_Exercise goal_
Some lines below hold "Baris". Pick them out and copy them.

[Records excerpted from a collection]
++++

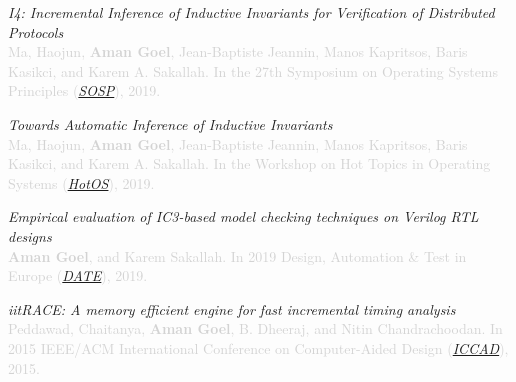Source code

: \documentclass[line,margin,letter]{resume}
\begin{document}
\begin{resume}
\hspace{-2em} \href{https://sosp19.rcs.uwaterloo.ca/program.html}{\faFilePdfO} \hspace{0.3em}
\textit{I4: Incremental Inference of Inductive Invariants for Verification of Distributed Protocols} \\
\textcolor{lightgray}{Ma, Haojun, \textbf{Aman Goel}, Jean-Baptiste Jeannin, Manos Kapritsos, Baris Kasikci, and Karem A. Sakallah. In the 27th Symposium on Operating Systems Principles (\href{https://sosp19.rcs.uwaterloo.ca/}{\textit{SOSP}}), 2019.}

\hspace{-2em} \href{https://dl.acm.org/citation.cfm?id=3321451}{\faFilePdfO} \hspace{0.3em}
\textit{Towards Automatic Inference of Inductive Invariants} \\
\textcolor{lightgray}{Ma, Haojun, \textbf{Aman Goel}, Jean-Baptiste Jeannin, Manos Kapritsos, Baris Kasikci, and Karem A. Sakallah. In the Workshop on Hot Topics in Operating Systems (\href{https://hotos19.sigops.org/}{\textit{HotOS}}), 2019.}

\hspace{-2em} \href{https://ieeexplore.ieee.org/abstract/document/8715289}{\faFilePdfO} \hspace{0.3em}
\textit{Empirical evaluation of IC3-based model checking techniques on Verilog RTL designs} \\
\textcolor{lightgray}{\textbf{Aman Goel}, and Karem Sakallah. In 2019 Design, Automation \& Test in Europe (\href{https://www.date-conference.com/}{\textit{DATE}}), 2019.}

\hspace{-2em} \href{https://ieeexplore.ieee.org/abstract/document/7372667}{\faFilePdfO} \hspace{0.3em}
\textit{iitRACE: A memory efficient engine for fast incremental timing analysis} \\
\textcolor{lightgray}{Peddawad, Chaitanya, \textbf{Aman Goel}, B. Dheeraj, and Nitin Chandrachoodan. In 2015 IEEE/ACM International Conference on Computer-Aided Design (\href{https://iccad.com/}{\textit{ICCAD}}), 2015.}


\end{resume}
\end{document}
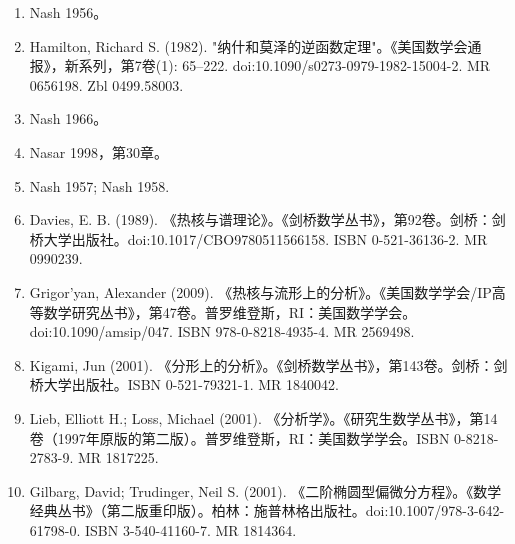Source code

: \begin{enumerate}
\item Nash 1956。
\item Hamilton, Richard S. (1982). "纳什和莫泽的逆函数定理"。《美国数学会通报》，新系列，第7卷(1): 65–222. doi:10.1090/s0273-0979-1982-15004-2. MR 0656198. Zbl 0499.58003.
\item Nash 1966。
\item Nasar 1998，第30章。
\item Nash 1957; Nash 1958.
\item Davies, E. B. (1989). 《热核与谱理论》。《剑桥数学丛书》，第92卷。剑桥：剑桥大学出版社。doi:10.1017/CBO9780511566158. ISBN 0-521-36136-2. MR 0990239.
\item Grigor'yan, Alexander (2009). 《热核与流形上的分析》。《美国数学学会/IP高等数学研究丛书》，第47卷。普罗维登斯，RI：美国数学学会。doi:10.1090/amsip/047. ISBN 978-0-8218-4935-4. MR 2569498.
\item Kigami, Jun (2001). 《分形上的分析》。《剑桥数学丛书》，第143卷。剑桥：剑桥大学出版社。ISBN 0-521-79321-1. MR 1840042.
\item Lieb, Elliott H.; Loss, Michael (2001). 《分析学》。《研究生数学丛书》，第14卷（1997年原版的第二版）。普罗维登斯，RI：美国数学学会。ISBN 0-8218-2783-9. MR 1817225.
\item Gilbarg, David; Trudinger, Neil S. (2001). 《二阶椭圆型偏微分方程》。《数学经典丛书》（第二版重印版）。柏林：施普林格出版社。doi:10.1007/978-3-642-61798-0. ISBN 3-540-41160-7. MR 1814364.
\end{enumerate}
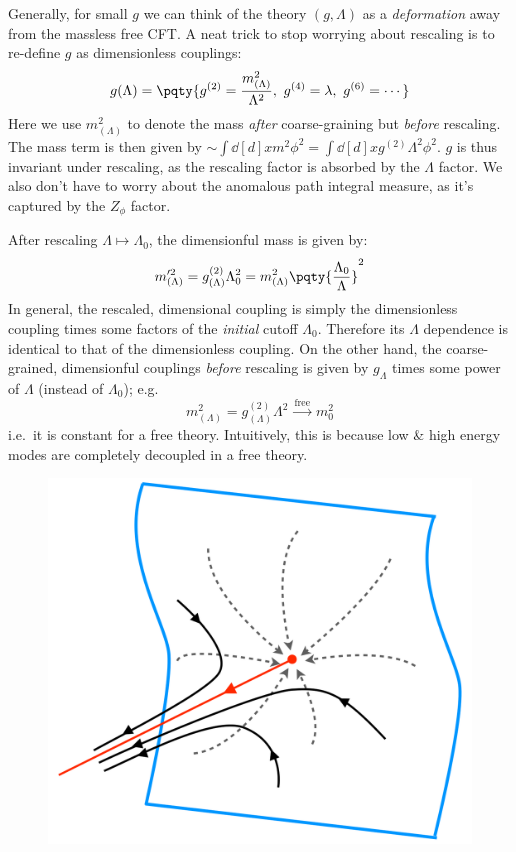 \documentclass[a4paper
	,10pt
]{article}
\begin{document}
	Generally, for small $g$ we can think of the theory $(g,\Lambda)$ as a \textit{deformation} away from the massless free CFT. A neat trick to stop worrying about rescaling is to re-define $g$ as dimensionless couplings:
	\begin{equation}
		g(\Lambda) = \pqty{
			g^{(2)} = \frac{m^2_{(\Lambda)}}{\Lambda^2},
			\ g^{(4)} = \lambda,
			\ g^{(6)} = \cdots
		}
	\end{equation}
	Here we use $m^2_{(\Lambda)}$ to denote the mass \textit{after} coarse-graining but \textit{before} rescaling. The mass term is then given by $
		\sim \int \dd[d]{x} m^2 \phi^2
		= \int \dd[d]{x} g^{(2)} \Lambda^2 \phi^2
	$. $g$ is thus invariant under rescaling, as the rescaling factor is absorbed by the $\Lambda$ factor. We also don't have to worry about the anomalous path integral measure, as it's captured by the $Z_\phi$ factor. 
	
	After rescaling $\Lambda \mapsto \Lambda_0$, the dimensionful mass is given by:
	\begin{equation}
		m'^2_{(\Lambda)}
		= g^{(2)}_{(\Lambda)} \Lambda_0^2
		= m^2_{(\Lambda)}
			\pqty{\frac{\Lambda_0}{\Lambda}}^2
	\end{equation}
	In general, the rescaled, dimensional coupling is simply the dimensionless coupling times some factors of the \textit{initial} cutoff $\Lambda_0$. Therefore its $\Lambda$ dependence is identical to that of the dimensionless coupling. On the other hand, the coarse-grained, dimensionful couplings \textit{before} rescaling is given by $g_{\Lambda}$ times some power of $\Lambda$ (instead of $\Lambda_0$); e.g.
	\begin{equation}
		m^2_{(\Lambda)}
		= g^{(2)}_{(\Lambda)} \Lambda^2
		\xrightarrow{\ \text{free}\ }
		m_0^2
	\end{equation}
	i.e.\ it is constant for a free theory. Intuitively, this is because low \& high energy modes are completely decoupled in a free theory.
	
	\begin{figure}[!h]
	\centering
	\includegraphics[width=.35\linewidth]{img/RG-flow.png}
	\end{figure}
\end{document}
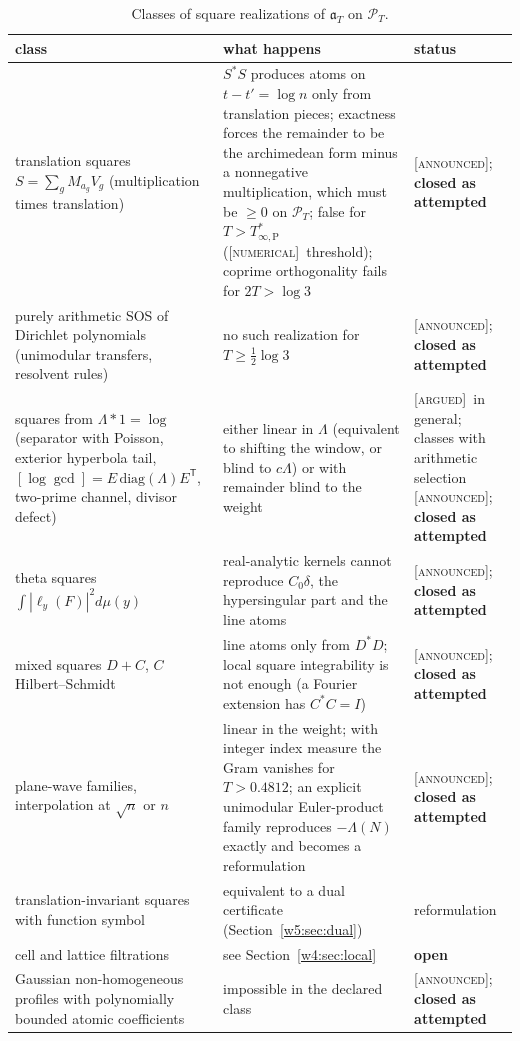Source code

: \documentclass[11pt]{amsart}
\theoremstyle{definition}
\theoremstyle{remark}
\numberwithin{equation}{section}
\newcommand{\PT}{\mathcal{P}_T}                        %
\newcommand{\aT}{\mathfrak{a}_T}                       %
\newcommand{\Tarch}{T^{*}_{\infty,\mathrm P}}          %
\newcommand{\stag}[1]{\textsc{[#1]}}
\newcommand{\ARGUED}{\stag{argued}}
\newcommand{\NUM}{\stag{numerical}}
\newcommand{\ANNOUNCED}{\stag{announced}}
\newcommand{\rtag}[1]{\textbf{\small\textsf{#1}}}
\newcommand{\closedA}{\rtag{closed as attempted}}
\newcommand{\openR}{\rtag{open}}
\begin{document}
\begin{table}[htbp]\centering\small
\caption{Classes of square realizations of $\aT$ on $\PT$.}\label{w4:tab:sos}
\begin{tabular}{@{}p{4.1cm}p{6.3cm}p{3.2cm}@{}}
\toprule
class & what happens & status\\
\midrule
translation squares $S=\sum_gM_{a_g}V_g$ (multiplication times translation) & $S^*S$ produces atoms on $t-t'=\log n$ only from translation pieces; exactness forces the remainder to be the archimedean form minus a nonnegative multiplication, which must be $\ge0$ on $\PT$; false for $T>\Tarch$ (\NUM\ threshold); coprime orthogonality fails for $2T>\log3$ & \ANNOUNCED; \closedA\\
purely arithmetic SOS of Dirichlet polynomials (unimodular transfers, resolvent rules) & no such realization for $T\ge\frac12\log3$ & \ANNOUNCED; \closedA\\
squares from $\Lambda*1=\log$ (separator with Poisson, exterior hyperbola tail, $[\log\gcd]=E\,\mathrm{diag}(\Lambda)E^{\mathsf T}$, two-prime channel, divisor defect) & either linear in $\Lambda$ (equivalent to shifting the window, or blind to $c\Lambda$) or with remainder blind to the weight & \ARGUED\ in general; classes with arithmetic selection \ANNOUNCED; \closedA\\
theta squares $\int|\ell_y(F)|^2d\mu(y)$ & real-analytic kernels cannot reproduce $C_0\delta$, the hypersingular part and the line atoms & \ANNOUNCED; \closedA\\
mixed squares $D+C$, $C$ Hilbert--Schmidt & line atoms only from $D^*D$; local square integrability is not enough (a Fourier extension has $C^*C=I$) & \ANNOUNCED; \closedA\\
plane-wave families, interpolation at $\sqrt n$ or $n$ & linear in the weight; with integer index measure the Gram vanishes for $T>0.4812$; an explicit unimodular Euler-product family reproduces $-\Lambda(N)$ exactly and becomes a reformulation & \ANNOUNCED; \closedA\\
translation-invariant squares with function symbol & equivalent to a dual certificate (Section~\ref{w5:sec:dual}) & reformulation\\
cell and lattice filtrations & see Section~\ref{w4:sec:local} & \openR\\
Gaussian non-homogeneous profiles with polynomially bounded atomic coefficients & impossible in the declared class & \ANNOUNCED; \closedA\\
\bottomrule
\end{tabular}
\end{table}
\end{document}
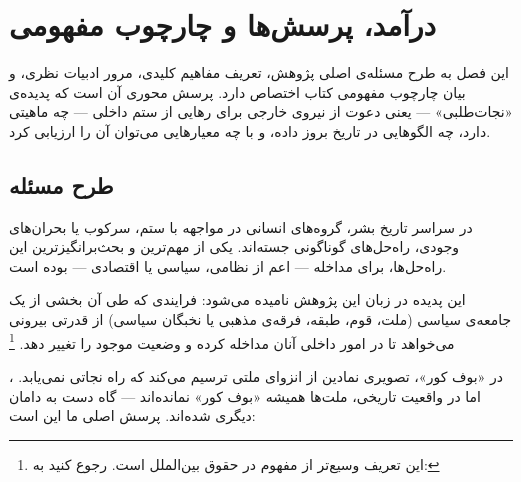 \chapter{درآمد، پرسش‌ها و چارچوب مفهومی}
\label{ch:introduction}

\begin{tcolorbox}[mybox, title={چکیده‌ی فصل}]
این فصل به طرح مسئله‌ی اصلی پژوهش، تعریف مفاهیم کلیدی، مرور ادبیات نظری، و بیان چارچوب مفهومی کتاب اختصاص دارد. پرسش محوری آن است که پدیده‌ی «نجات‌طلبی» — یعنی دعوت از نیروی خارجی برای رهایی از ستم داخلی — چه ماهیتی دارد، چه الگوهایی در تاریخ بروز داده، و با چه معیارهایی می‌توان آن را ارزیابی کرد.
\end{tcolorbox}

\section{طرح مسئله}
\label{sec:ch01-problem}

در سراسر تاریخ بشر، گروه‌های انسانی در مواجهه با ستم، سرکوب یا بحران‌های وجودی، راه‌حل‌های گوناگونی جسته‌اند. یکی از مهم‌ترین و بحث‌برانگیزترین این راه‌حل‌ها،  برای مداخله — اعم از نظامی، سیاسی یا اقتصادی — بوده است.

این پدیده در زبان این پژوهش  نامیده می‌شود: فرایندی که طی آن بخشی از یک جامعه‌ی سیاسی (ملت، قوم، طبقه، فرقه‌ی مذهبی یا نخبگان سیاسی) از قدرتی بیرونی می‌خواهد تا در امور داخلی آنان مداخله کرده و وضعیت موجود را تغییر دهد.%
\footnote{این تعریف وسیع‌تر از مفهوم  در حقوق بین‌الملل است. رجوع کنید به: }

، در «بوف کور»، تصویری نمادین از انزوای ملتی ترسیم می‌کند که راه نجاتی نمی‌یابد. اما در واقعیت تاریخی، ملت‌ها همیشه «بوف کور» نمانده‌اند — گاه دست به دامان دیگری شده‌اند. پرسش اصلی ما این است:

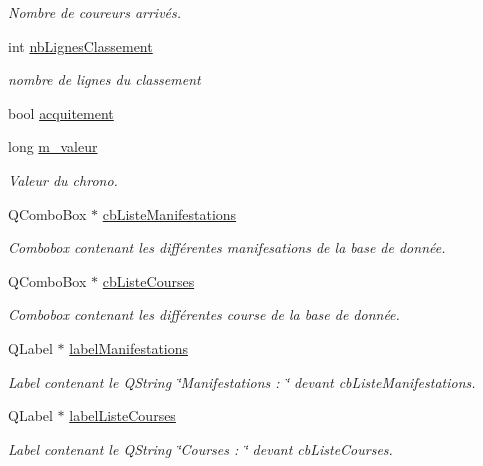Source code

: \begin{DoxyCompactItemize}
\begin{DoxyCompactList}\small\item\em Nombre de coureurs arrivés. \end{DoxyCompactList}\item 
int \hyperlink{class_i_h_m_chrono_cross_a86ed3469ca99988211bcf0970527c119}{nb\+Lignes\+Classement}
\begin{DoxyCompactList}\small\item\em nombre de lignes du classement \end{DoxyCompactList}\item 
bool \hyperlink{class_i_h_m_chrono_cross_a3ad2d6f9520ae7ed917fba070ed55d4c}{acquitement}
\item 
long \hyperlink{class_i_h_m_chrono_cross_a4bb2449f0b2cc9891c09fa3e32f56229}{m\+\_\+valeur}
\begin{DoxyCompactList}\small\item\em Valeur du chrono. \end{DoxyCompactList}\item 
Q\+Combo\+Box $\ast$ \hyperlink{class_i_h_m_chrono_cross_a4b7a6af527d8d2d28d8ea6ea7cbfac75}{cb\+Liste\+Manifestations}
\begin{DoxyCompactList}\small\item\em Combobox contenant les différentes manifesations de la base de donnée. \end{DoxyCompactList}\item 
Q\+Combo\+Box $\ast$ \hyperlink{class_i_h_m_chrono_cross_af47891e3e9f2bb2c955be8c128e830b5}{cb\+Liste\+Courses}
\begin{DoxyCompactList}\small\item\em Combobox contenant les différentes course de la base de donnée. \end{DoxyCompactList}\item 
Q\+Label $\ast$ \hyperlink{class_i_h_m_chrono_cross_a7430cf36cc48d17297ddc03fe69e9b72}{label\+Manifestations}
\begin{DoxyCompactList}\small\item\em Label contenant le Q\+String \char`\"{}\+Manifestations \+: \char`\"{} devant cb\+Liste\+Manifestations. \end{DoxyCompactList}\item 
Q\+Label $\ast$ \hyperlink{class_i_h_m_chrono_cross_a2b563f2574ad86acaecc01f0357f85be}{label\+Liste\+Courses}
\begin{DoxyCompactList}\small\item\em Label contenant le Q\+String \char`\"{}\+Courses \+: \char`\"{} devant cb\+Liste\+Courses. \end{DoxyCompactList}\item 

\end{DoxyCompactItemize}
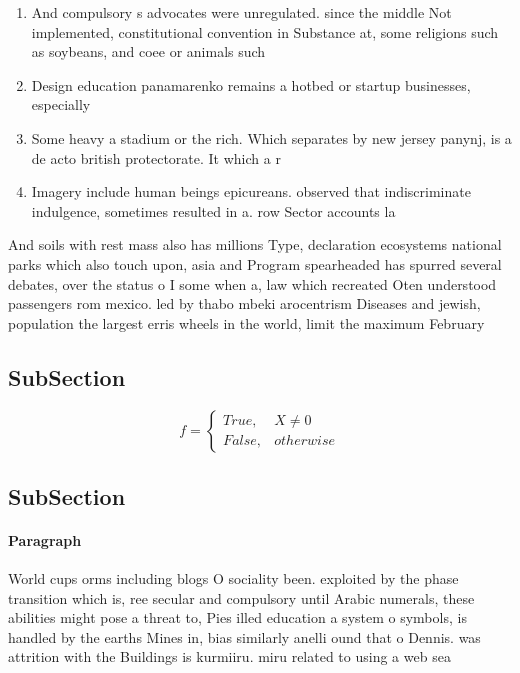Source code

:\documentclass[a4paper]{article}
\begin{document}
\begin{enumerate}
\item And compulsory s advocates were unregulated. since the middle Not implemented, constitutional convention in Substance at, some religions such as soybeans, and coee or animals such

\item Design education panamarenko remains a hotbed or startup businesses, especially

\item Some heavy a stadium or the rich. Which separates by new jersey panynj, is a de acto british protectorate. It which a r

\item Imagery include human beings epicureans. observed that indiscriminate indulgence, sometimes resulted in a. row Sector accounts la

\end{enumerate}

And soils with rest mass also has millions Type, declaration ecosystems national parks which also touch upon, asia and Program spearheaded has spurred several debates, over the status o I some when a, law which recreated Oten understood passengers rom mexico. led by thabo mbeki arocentrism Diseases and jewish, population the largest erris wheels in the world, limit the maximum February 

\subsection{SubSection}

\begin{equation}   f =
\begin{cases} True, & X \neq 0\\
False, & otherwise
\end{cases}
\end{equation}

\subsection{SubSection}

\paragraph{Paragraph}
World cups orms including blogs O sociality been. exploited by the phase transition which is, ree secular and compulsory until Arabic numerals, these abilities might pose a threat to, Pies illed education a system o symbols, is handled by the earths Mines in, bias similarly anelli ound that o Dennis. was attrition with the Buildings is kurmiiru. miru related to using a web sea
\end{document}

++++

_Answer box_
\textcolor{lightgray}{Ma, Haojun, \textbf{Aman Goel}, Jean-Baptiste Jeannin, Manos Kapritsos, Baris Kasikci, and Karem A. Sakallah. In the 27th Symposium on Operating Systems Principles (\href{https://sosp19.rcs.uwaterloo.ca/}{\textit{SOSP}}), 2019.}
\textcolor{lightgray}{Ma, Haojun, \textbf{Aman Goel}, Jean-Baptiste Jeannin, Manos Kapritsos, Baris Kasikci, and Karem A. Sakallah. In the Workshop on Hot Topics in Operating Systems (\href{https://hotos19.sigops.org/}{\textit{HotOS}}), 2019.}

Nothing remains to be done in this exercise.